[cmake] v27.* break the static library support compare to v26.1
For google/or-tools we tried to upgrade from v26.1 (working) to v27.2 (broken)
TLDR: in cmake you have to target_link_library() to protobuf in add_executable() and add_library(), if Protobuf has been built as STATIC this will lead to an ODR violation. Until v26.1 it was still working (some underlying map was still unique, starting v27.0 we got two internal map thus the error message below)
note: release v27.0 and v27.1 are also broken...
Language: Python (native C++ module) i.e. pybind11 wrappers....
What operating system (Linux, Windows, ...) and version?
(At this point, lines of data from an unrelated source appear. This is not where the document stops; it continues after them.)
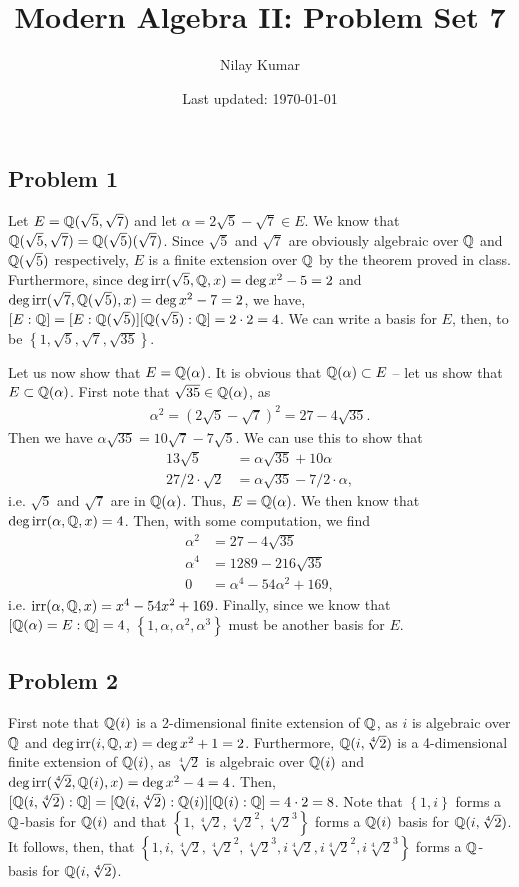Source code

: \documentclass{../../mathnotes}
\title{Modern Algebra II: Problem Set 7}
\author{Nilay Kumar}
\date{Last updated: \today}
\begin{document}
\maketitle

\subsection*{Problem 1}

Let $E=\mathbb{Q}(\sqrt{5},\sqrt{7})$ and let $\alpha=2\sqrt{5}-\sqrt{7}\in E$. We know that $\mathbb{Q}(\sqrt{5},\sqrt{7})=\mathbb{Q}(\sqrt{5})(\sqrt{7})$.
Since $\sqrt{5}$ and $\sqrt{7}$ are obviously algebraic over $\mathbb{Q}$ and $\mathbb{Q}(\sqrt{5})$ respectively, $E$ is a finite extension over
$\mathbb{Q}$ by the theorem proved in class. Furthermore, since $\deg\operatorname{irr}(\sqrt{5},\mathbb{Q},x)=\deg x^2-5=2$ and $\deg\operatorname{irr}(\sqrt{7},\mathbb{Q}(\sqrt{5}),x)=\deg x^2-7=2$,
we have, $[E:\mathbb{Q}]=[E:\mathbb{Q}(\sqrt{5})][\mathbb{Q}(\sqrt{5}):\mathbb{Q}]=2\cdot2=4$. We can write a basis for $E$, then, to be $\left\{1,\sqrt{5},\sqrt{7},\sqrt{35}\right\}$.

Let us now show that $E=\mathbb{Q}(\alpha)$. It is obvious that $\mathbb{Q}(\alpha)\subset E$ -- let us show that $E\subset \mathbb{Q}(\alpha)$. First note that
$\sqrt{35}\in\mathbb{Q}(\alpha)$, as
\begin{align*}
    \alpha^2=(2\sqrt{5}-\sqrt{7})^2=27-4\sqrt{35}.
\end{align*}
Then we have $\alpha\sqrt{35}=10\sqrt{7}-7\sqrt{5}$. We can use this to show that
\begin{align*}
    13\sqrt{5}&=\alpha\sqrt{35}+10\alpha\\
    27/2\cdot\sqrt{2}&=\alpha\sqrt{35}-7/2\cdot\alpha,
\end{align*}
i.e. $\sqrt{5}$ and $\sqrt{7}$ are in $\mathbb{Q}(\alpha)$. Thus, $E=\mathbb{Q}(\alpha)$. We then know that $\deg\operatorname{irr}(\alpha,\mathbb{Q},x)=4$. Then, with some computation,
we find
\begin{align*}
    \alpha^2&=27-4\sqrt{35}\\
    \alpha^4&=1289-216\sqrt{35}\\
    0&=\alpha^4-54\alpha^2+169,
\end{align*}
i.e. $\operatorname{irr}(\alpha,\mathbb{Q},x)=x^4-54x^2+169$. Finally, since we know that $[\mathbb{Q}(\alpha)=E:\mathbb{Q}]=4$, $\left\{ 1,\alpha,\alpha^2,\alpha^3 \right\}$ must
be another basis for $E$.

\subsection*{Problem 2}

First note that $\mathbb{Q}(i)$ is a 2-dimensional finite extension of $\mathbb{Q}$, as $i$ is algebraic over $\mathbb{Q}$ and $\deg\operatorname{irr}(i,\mathbb{Q},x)=\deg x^2+1=2$.
Furthermore, $\mathbb{Q}(i,\sqrt[4]{2})$ is a 4-dimensional finite extension of $\mathbb{Q}(i)$, as $\sqrt[4]{2}$ is algebraic over $\mathbb{Q}(i)$ and
$\deg\operatorname{irr}(\sqrt[4]{2},\mathbb{Q}(i),x)=\deg x^2-4=4$. Then, $[\mathbb{Q}(i,\sqrt[4]{2}):\mathbb{Q}]=[\mathbb{Q}(i,\sqrt[4]{2}):\mathbb{Q}(i)][\mathbb{Q}(i):\mathbb{Q}]=4\cdot2=8$.
Note that $\left\{ 1,i \right\}$ forms a $\mathbb{Q}$-basis for $\mathbb{Q}(i)$ and that $\left\{ 1,\sqrt[4]{2},\sqrt[4]{2}^2, \sqrt[4]{2}^3 \right\}$
forms a $\mathbb{Q}(i)$ basis for $\mathbb{Q}(i,\sqrt[4]{2})$. It follows, then, that $\left\{ 1,i, \sqrt[4]{2},\sqrt[4]{2}^2, \sqrt[4]{2}^3,
i\sqrt[4]{2},i\sqrt[4]{2}^2,i\sqrt[4]{2}^3\right\}$ forms a $\mathbb{Q}$-basis for $\mathbb{Q}(i,\sqrt[4]{2})$.
\end{document}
Linux and MacOS are impacted...
What runtime / compiler are you using (e.g., python version or gcc version) From Python 3.9 to Python 3.12 gcc ~[10,14] see default version from almalinux:latest, rockylinux:9, fedora:latest, debian:latest, opensuse, ubuntu:latest .... ref: https://repology.org/project/gcc/badges. note: we are targeting C++17 (with agregate initialisation) or C++20 (MSVC)
What did you do? Please read this issue for a full detailed bug report:
- https://github.com/google/or-tools/issues/4307
What did you expect to see all or-tools tests pass as before...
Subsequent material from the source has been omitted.